BGE 99 V 81
 
28. Arrêt du 26 septembre 1973 dans la cause L. contre Caisse interprofessionnelle romande d'AVS des syndicats patronaux et Commission cantonale genevoise de recours en matière d'AVS
 
Regeste
Beim Geschäftsverkauf realisierter "Goodwill" gehört zu dem für die Beitragspflicht des Verkäufers massgebenden Einkommen (Art. 9 AHVG), gilt aber nicht als im Betrieb investiertes Eigenkapital (Art. 18 AHVV) des Käufers.
 
Sachverhalt
A.- François L. a acquis d'Albert F., le 1er janvier 1969, une entreprise... La vente est intervenue aux conditions suivantes: prix demandé par le vendeur, payable en espèces: valeur des marchandises: Fr. 1 123 000.--
mobilier et agencement: Fr. 977 000.--
Fr. 2 100 000.--
A la date considérée, le matériel figurait par 79 946 fr. dans les comptes. Le vendeur paya l'impôt relatif au bénéfice en capital sur 897 054 fr. Le contrôleur du fisc considéra que la somme de 977 000 fr. représentait pour moitié le matériel et pour moitié le "goodwill" (soit 488 500 fr. pour chacune de ces rubriques).
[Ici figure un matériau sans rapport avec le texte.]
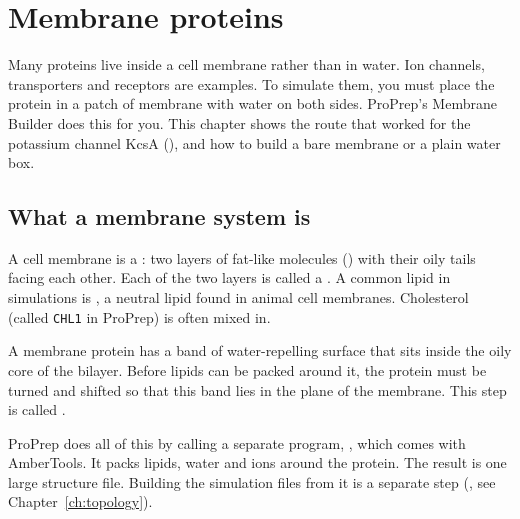 \chapter{Membrane proteins}
\label{ch:membrane}

Many proteins live inside a cell membrane rather than in water. Ion channels,
transporters and receptors are examples. To simulate them, you must place the
protein in a patch of membrane with water on both sides. ProPrep's Membrane
Builder does this for you. This chapter shows the route that worked for the
potassium channel KcsA (), and how to build a bare membrane or a
plain water box.

\begin{glance}
\end{glance}

\section{What a membrane system is}

A cell membrane is a : two layers of fat-like molecules
() with their oily tails facing each other. Each of the two layers
is called a . A common lipid in simulations is , a
neutral lipid found in animal cell membranes. Cholesterol (called
\texttt{CHL1} in ProPrep) is often mixed in.

A membrane protein has a band of water-repelling surface that sits inside the
oily core of the bilayer. Before lipids can be packed around it, the protein
must be turned and shifted so that this band lies in the plane of the
membrane. This step is called .

ProPrep does all of this by calling a separate program,
, which comes with AmberTools. It packs lipids, water and
ions around the protein. The result is one large structure file. Building the
simulation files from it is a separate step (, see
Chapter~\ref{ch:topology}).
B.- Se fondant sur une communication de l'autorité fiscale relative à la 16e période de l'impôt pour la défense nationale, la Caisse de compensation CIAM-AVS fixa le 15 juillet 1972 à 4609 fr. 60, frais d'administration compris, les cotisations personnelles dues par François L. pour 1972. Le revenu annuel déterminant avait été calculé sur la base du revenu moyen des années 1969/1970 de 80 703 fr., aucun capital propre n'étant investi dans l'exploitation.
C.- Gustave L., expert-comptable, recourut au nom du prénommé. Il ne contestait pas le revenu moyen des années 1969/1970 mais soutenait qu'il y avait lieu de tenir compte de l'intérêt d'un capital propre investi dans l'entreprise, en raison du "goodwill" acquis à titre onéreux qui figurait à l'actif par 488 500 fr.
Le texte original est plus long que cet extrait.